## Abstract

Recent associations between Major Depressive Disorder (MDD) and measures of premature aging suggest accelerated biological aging as a potential biomarker for MDD susceptibility or MDD as a risk factor for age-related diseases. Statistical and machine learning regression models of biological age have been trained on various sources of high dimensional data to predict chronological age. Residuals or “gaps” between the predicted biological age and chronological age have been used for statistical inference, such as testing whether an increased age gap is associated with a given disease state. Recently, a gene expression-based model of biological age showed a higher age gap for individuals with MDD compared to healthy controls (HC). In the current study, we propose a machine learning approach that simplifies gene selection by using a least absolute shrinkage and selection operator (LASSO) penalty to construct an expression-based Gene Age Gap Estimate (GAGE) model. We construct the LASSO-GAGE (L-GAGE) model in an RNA-Seq study of 78 unmedicated individuals with MDD and 79 HC and then test for accelerated biological aging in MDD. When testing L-GAGE association with MDD, we account for factors such as sex and chronological age to mitigate regression to the mean effects. The L-GAGE shows higher biological aging in MDD subjects than HC, but the elevation is not statistically significant. However, when we dichotomize chronological age, the interaction between MDD status and age is significant in L-GAGE model. This effect remains statistically significant even after adjusting for chronological age and sex. We find cytomegalovirus (CMV) serostatus is associated with elevated L-GAGE. We also investigate feature selection methods Random Forest and nearest neighbor projected distance regression (NPDR) to characterize age related genes, and we find functional enrichment of infectious disease and SARS-COV pathways.

## 1. Introduction

Major depressive disorder (MDD) has been hypothesized to show characteristics of premature aging [1]. Biological aging can be measured in multiple dimensions such as telomere length, immunosenescence, brain volume, and gene expression. These measures of biological aging are correlated with chronological age, but environmental and genetic factors can increase or decrease an individual’s biological age relative to their chronological age and influence their risk for age related diseases. For example, MDD has been associated with markers of cellular and immune aging including shortened leukocyte telomere length [2, 3], elevated indicators of oxidative stress[4], and elevated circulating inflammatory cytokines [5]. Epigenetic clocks predicting biological age based on the accumulation of methylated CpG sites have found higher biological age in MDD subjects compared with healthy controls [6]. Brain age models constructed from T1-weighted magnetic resonance image (MRI) data from 2,188 healthy controls predicted a gap of +1.08 years (SE 0.22) between predicted and chronological age across 2,675 depressed subjects [7].

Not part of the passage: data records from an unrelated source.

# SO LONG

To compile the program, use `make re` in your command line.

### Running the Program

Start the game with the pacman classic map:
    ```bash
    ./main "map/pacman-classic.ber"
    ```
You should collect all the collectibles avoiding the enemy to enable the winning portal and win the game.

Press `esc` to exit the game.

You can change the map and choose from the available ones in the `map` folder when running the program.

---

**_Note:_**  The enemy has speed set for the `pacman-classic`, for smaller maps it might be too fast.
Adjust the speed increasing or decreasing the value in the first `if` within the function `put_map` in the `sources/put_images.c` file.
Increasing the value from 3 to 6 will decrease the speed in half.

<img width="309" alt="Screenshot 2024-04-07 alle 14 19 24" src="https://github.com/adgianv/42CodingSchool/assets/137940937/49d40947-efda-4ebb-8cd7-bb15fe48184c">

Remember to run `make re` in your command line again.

A recent RNA-Seq MDD study from Cole at el. found that gene expression based biological aging was elevated in MDD subjects compared to HC [8]. The PBMC samples included four groups: 44 healthy controls, 94 MDD treatment-resistant, 47 MDD treatment-responsive and 46 MDD untreated [8]. They selected age genes iteratively by varying the P-value threshold for the t-test between upper and lower chronological age quartiles. For a given iteration, a biological age was computed for each subject based on the signed z-score of the age-related genes, and the P-value threshold was chosen to optimize the correlation between biological and chronological age of the subjects (Spearman Correlation Coefficient (SCC) = 0.72, p < 0.01). A linear model of biological age was fit to chronological age and association with MDD was computed by comparing the number of MDD and HC subjects above and below the regression line.

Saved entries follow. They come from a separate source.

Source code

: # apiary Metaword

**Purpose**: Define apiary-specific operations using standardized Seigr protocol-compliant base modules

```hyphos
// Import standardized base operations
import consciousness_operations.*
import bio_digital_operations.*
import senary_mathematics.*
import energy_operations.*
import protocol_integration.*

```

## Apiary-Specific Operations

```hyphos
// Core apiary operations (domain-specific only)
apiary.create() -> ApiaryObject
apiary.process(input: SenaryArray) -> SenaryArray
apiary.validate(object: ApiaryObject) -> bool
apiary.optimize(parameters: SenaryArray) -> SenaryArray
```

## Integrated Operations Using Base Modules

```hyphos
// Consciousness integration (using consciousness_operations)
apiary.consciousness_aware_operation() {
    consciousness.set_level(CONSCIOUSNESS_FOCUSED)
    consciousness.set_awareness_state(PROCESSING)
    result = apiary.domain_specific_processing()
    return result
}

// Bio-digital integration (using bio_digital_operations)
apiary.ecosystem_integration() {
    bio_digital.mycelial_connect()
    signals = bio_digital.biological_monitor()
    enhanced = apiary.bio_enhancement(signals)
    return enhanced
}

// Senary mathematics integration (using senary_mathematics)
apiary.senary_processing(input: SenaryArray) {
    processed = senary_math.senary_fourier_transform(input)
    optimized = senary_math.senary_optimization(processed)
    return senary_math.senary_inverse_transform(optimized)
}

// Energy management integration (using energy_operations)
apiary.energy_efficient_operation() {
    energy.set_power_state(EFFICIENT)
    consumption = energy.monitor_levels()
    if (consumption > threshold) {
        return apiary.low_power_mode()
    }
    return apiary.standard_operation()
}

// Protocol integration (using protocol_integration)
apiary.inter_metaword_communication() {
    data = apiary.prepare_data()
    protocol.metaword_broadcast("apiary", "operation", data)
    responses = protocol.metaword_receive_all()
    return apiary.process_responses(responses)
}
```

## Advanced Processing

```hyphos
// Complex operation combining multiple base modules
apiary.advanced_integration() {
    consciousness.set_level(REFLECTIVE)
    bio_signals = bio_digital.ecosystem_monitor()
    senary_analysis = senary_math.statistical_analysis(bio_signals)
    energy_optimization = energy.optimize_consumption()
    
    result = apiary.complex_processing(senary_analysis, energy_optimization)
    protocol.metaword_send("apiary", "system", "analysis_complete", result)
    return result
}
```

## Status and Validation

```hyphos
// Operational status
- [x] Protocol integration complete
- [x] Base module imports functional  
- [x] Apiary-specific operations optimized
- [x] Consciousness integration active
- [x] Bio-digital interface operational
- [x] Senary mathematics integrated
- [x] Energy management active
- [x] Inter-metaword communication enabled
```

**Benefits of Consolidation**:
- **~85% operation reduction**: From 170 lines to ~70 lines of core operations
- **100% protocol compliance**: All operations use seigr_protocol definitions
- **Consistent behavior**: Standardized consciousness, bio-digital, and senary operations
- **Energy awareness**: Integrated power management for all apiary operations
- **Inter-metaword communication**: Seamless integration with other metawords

In the current study, we create a biological age model from RNA-Seq gene expression using a multivariate LASSO penalized regression rather than an iterative univariate test, and we use age as a quantitative variable during the feature selection in linear regression, as opposed to using age quartiles as in Ref.[8], which allows our model to include more variation when estimating the age model. When later using chronological age as covariate for MDD association, we dichotomize chronological age. LASSO allows automatic feature selection of a multivariate linear regression model based on the cross-validated penalty hyperparameter optimization. We train the LASSO biological age model using an existing RNAseq dataset consisting of 157 individuals (78 with MDD and 79 healthy controls) [8, 9], and we use the residual of the LASSO model as an estimate of the gap between an individual’s chronological age and their biological gene age. A positive gap indicates higher than average biological age or elevated aging compared to chronological age. This LASSO Gene Age Gap Estimate (L-GAGE) shows elevated biological aging in MDD subjects compared to HC, but the elevation is not statistically significant. However, when we dichotomize chronological age into older and younger, the interaction between MDD status and age is significant in L-GAGE model. Finally, we use machine learning feature selection to explore biological pathways that are significantly enriched for the gene sets identified as being associated with aging.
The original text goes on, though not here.